Infrastructures

Small Angle Neutron Scattering Spectrometer, EPA


F.G. Carvalho, F.M.A. Margaça, A.N. Falcão, J.Neves, A.Saraiva, J.S. Sousa and J.F. Salgado

Small Angle Neutron Scattering, SANS, provides one of the best-suited tools for the characterisation of materials microstructure in the range 1-100 nm. It provides information on the shape, size and volume fraction of heterogeneities in the bulk, at the colloidal scale. Nowadays, there is interest in producing homogeneous structures or extremely fine-scale second phases in quite different materials. The characterisation of such materials at this spatial scale is thus particularly important so that the demand for SANS instruments is increasingly high, world-wide.

EPA, the SANS facility designed for installation at the Unit of Reactors and Nuclear Safety is a medium resolution SANS instrument, with relatively good detector count rate, for a range of Q-values of 0.01 Å-1 – 0.5 Å-1. These characteristics of EPA enable the application of SANS to different fields of research such as Physics, Biology, Metallurgy, Polymer Science and Geology.

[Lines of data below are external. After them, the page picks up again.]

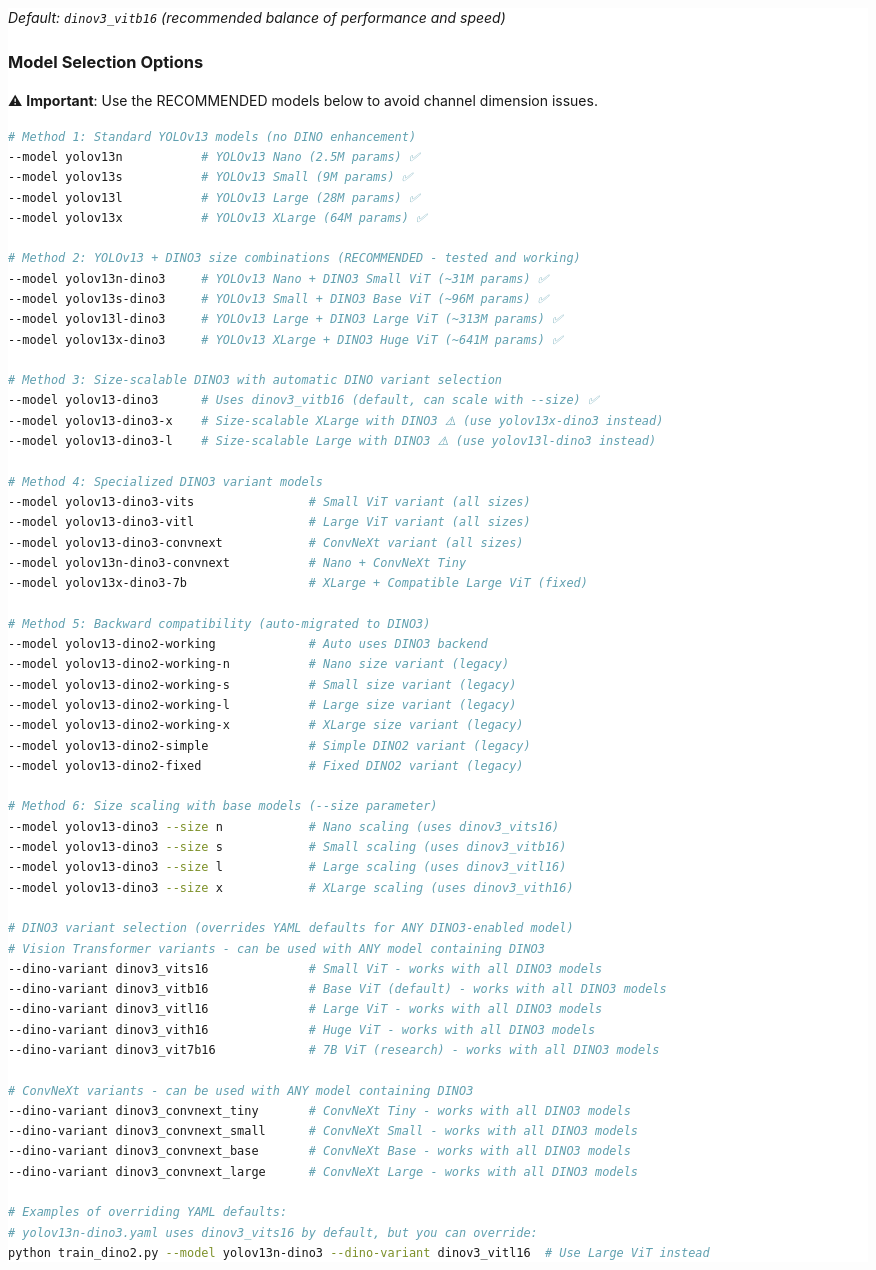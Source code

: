 *Default: `dinov3_vitb16` (recommended balance of performance and speed)*

### Model Selection Options

⚠️ **Important**: Use the RECOMMENDED models below to avoid channel dimension issues.

```bash
# Method 1: Standard YOLOv13 models (no DINO enhancement)
--model yolov13n           # YOLOv13 Nano (2.5M params) ✅
--model yolov13s           # YOLOv13 Small (9M params) ✅
--model yolov13l           # YOLOv13 Large (28M params) ✅
--model yolov13x           # YOLOv13 XLarge (64M params) ✅

# Method 2: YOLOv13 + DINO3 size combinations (RECOMMENDED - tested and working)
--model yolov13n-dino3     # YOLOv13 Nano + DINO3 Small ViT (~31M params) ✅
--model yolov13s-dino3     # YOLOv13 Small + DINO3 Base ViT (~96M params) ✅  
--model yolov13l-dino3     # YOLOv13 Large + DINO3 Large ViT (~313M params) ✅
--model yolov13x-dino3     # YOLOv13 XLarge + DINO3 Huge ViT (~641M params) ✅

# Method 3: Size-scalable DINO3 with automatic DINO variant selection
--model yolov13-dino3      # Uses dinov3_vitb16 (default, can scale with --size) ✅
--model yolov13-dino3-x    # Size-scalable XLarge with DINO3 ⚠️ (use yolov13x-dino3 instead)
--model yolov13-dino3-l    # Size-scalable Large with DINO3 ⚠️ (use yolov13l-dino3 instead)

# Method 4: Specialized DINO3 variant models
--model yolov13-dino3-vits                # Small ViT variant (all sizes)
--model yolov13-dino3-vitl                # Large ViT variant (all sizes)
--model yolov13-dino3-convnext            # ConvNeXt variant (all sizes)
--model yolov13n-dino3-convnext           # Nano + ConvNeXt Tiny
--model yolov13x-dino3-7b                 # XLarge + Compatible Large ViT (fixed)

# Method 5: Backward compatibility (auto-migrated to DINO3)
--model yolov13-dino2-working             # Auto uses DINO3 backend
--model yolov13-dino2-working-n           # Nano size variant (legacy)
--model yolov13-dino2-working-s           # Small size variant (legacy)
--model yolov13-dino2-working-l           # Large size variant (legacy)
--model yolov13-dino2-working-x           # XLarge size variant (legacy)
--model yolov13-dino2-simple              # Simple DINO2 variant (legacy)
--model yolov13-dino2-fixed               # Fixed DINO2 variant (legacy)

# Method 6: Size scaling with base models (--size parameter)
--model yolov13-dino3 --size n            # Nano scaling (uses dinov3_vits16)
--model yolov13-dino3 --size s            # Small scaling (uses dinov3_vitb16)
--model yolov13-dino3 --size l            # Large scaling (uses dinov3_vitl16)
--model yolov13-dino3 --size x            # XLarge scaling (uses dinov3_vith16)

# DINO3 variant selection (overrides YAML defaults for ANY DINO3-enabled model)
# Vision Transformer variants - can be used with ANY model containing DINO3
--dino-variant dinov3_vits16              # Small ViT - works with all DINO3 models
--dino-variant dinov3_vitb16              # Base ViT (default) - works with all DINO3 models
--dino-variant dinov3_vitl16              # Large ViT - works with all DINO3 models
--dino-variant dinov3_vith16              # Huge ViT - works with all DINO3 models
--dino-variant dinov3_vit7b16             # 7B ViT (research) - works with all DINO3 models

# ConvNeXt variants - can be used with ANY model containing DINO3
--dino-variant dinov3_convnext_tiny       # ConvNeXt Tiny - works with all DINO3 models
--dino-variant dinov3_convnext_small      # ConvNeXt Small - works with all DINO3 models
--dino-variant dinov3_convnext_base       # ConvNeXt Base - works with all DINO3 models
--dino-variant dinov3_convnext_large      # ConvNeXt Large - works with all DINO3 models

# Examples of overriding YAML defaults:
# yolov13n-dino3.yaml uses dinov3_vits16 by default, but you can override:
python train_dino2.py --model yolov13n-dino3 --dino-variant dinov3_vitl16  # Use Large ViT instead

```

The expected instrument’s performance, in spite the modest RPI flux and the absence of a cold source, follows from the previous extensive work carried out at ITN on instrument design optimisation (Margaça et al., Nucl. Instrum. Methods, A274, (1989) 606; J. Appl. Cryst. 24 (1991) 994 and Falcão et al., J. Appl. Cryst. 27 (1994) 330). The EPA general layout is shown in Fig.1. The in-pile and shielding parts of EPA have also been optimised by means of MCNP simulation (Gonçalves et al., Rad. Prot. Dos. 116 (2005) 562).

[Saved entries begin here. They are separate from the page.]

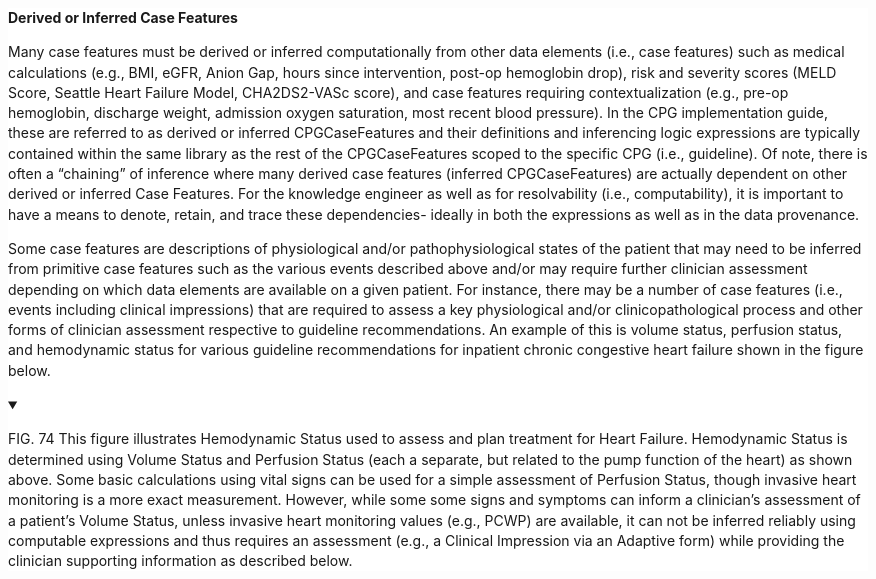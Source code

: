 **Derived or Inferred Case Features**

Many case features must be derived  or inferred computationally from other data elements (i.e., case features) such as medical calculations (e.g., BMI, eGFR, Anion Gap, hours since intervention, post-op hemoglobin drop), risk and severity scores (MELD Score, Seattle Heart Failure Model, CHA2DS2-VASc score), and case features requiring contextualization (e.g., pre-op hemoglobin, discharge weight, admission oxygen saturation, most recent blood pressure).  In the CPG implementation guide, these are referred to as derived or inferred CPGCaseFeatures and their definitions and inferencing logic expressions are typically contained within the same library as the rest of the CPGCaseFeatures scoped to the specific CPG (i.e., guideline).  Of note, there is often a “chaining” of inference where many derived case features (inferred CPGCaseFeatures) are actually dependent on other derived or inferred Case Features.   For the knowledge engineer as well as for resolvability (i.e., computability), it is important to have a means to denote, retain, and trace these dependencies- ideally in both the expressions as well as in the data provenance.

Some case features are descriptions of physiological and/or pathophysiological states of the patient that may need to be inferred from primitive case features such as the various events described above and/or may require further clinician assessment depending on which data elements are available on a given patient.  For instance, there may be a number of case features (i.e., events including clinical impressions) that are required to assess a key physiological and/or clinicopathological process and other forms of clinician assessment respective to guideline recommendations. An example of this is volume status, perfusion status, and hemodynamic status for various guideline recommendations for inpatient chronic congestive heart failure shown in the figure below.  

<details open>

<summary>

FIG. 74 This figure illustrates Hemodynamic Status used to assess and plan treatment for Heart Failure.  Hemodynamic Status is determined using Volume Status and Perfusion Status (each a separate, but related to the pump function of the heart) as shown above.  Some basic calculations using vital signs can be used for a simple assessment of Perfusion Status, though invasive heart monitoring is a more exact measurement.  However, while some some signs and symptoms can inform a clinician’s assessment of a patient’s Volume Status, unless invasive heart monitoring values (e.g., PCWP) are available, it can not be inferred reliably using computable expressions and thus requires an assessment (e.g., a Clinical Impression via an Adaptive form) while providing the clinician supporting information as described below.

</summary>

EPA – Small Angle Neutron Scattering Spectrometer design

Fig.1: General layout of EPA.1-neutron scatterer; 1a-ends of the water circuit; 2-in-pile collimator assembly; 3-beam shutter; 4-mechanical velocity selector; 5-out-of-pile collimator; 6-sample chamber; 7-position sensitive detector; 8-shielding walls. DIDE is the nearby 2-axis diffractometer facility and ETV a time-of-flight diffractometer.

The hardware of EPA has been installed and the command and control electronics and data handling protocols have been essentially completed and tested.

The alignment of the various components and equipments of EPA was resumed. Detailed test work of the facility has shown that an enhanced signal to noise ratio requires further improvement of the shielding and the installation of a 20 cm long Be filter. The design of a liquid N2 cryostat to cool this filter is under way.

Research activities planned in the organic-inorganic hybrid materials project will immediately benefit from the availability of the EPA instrument whose operation should begin as soon as possible.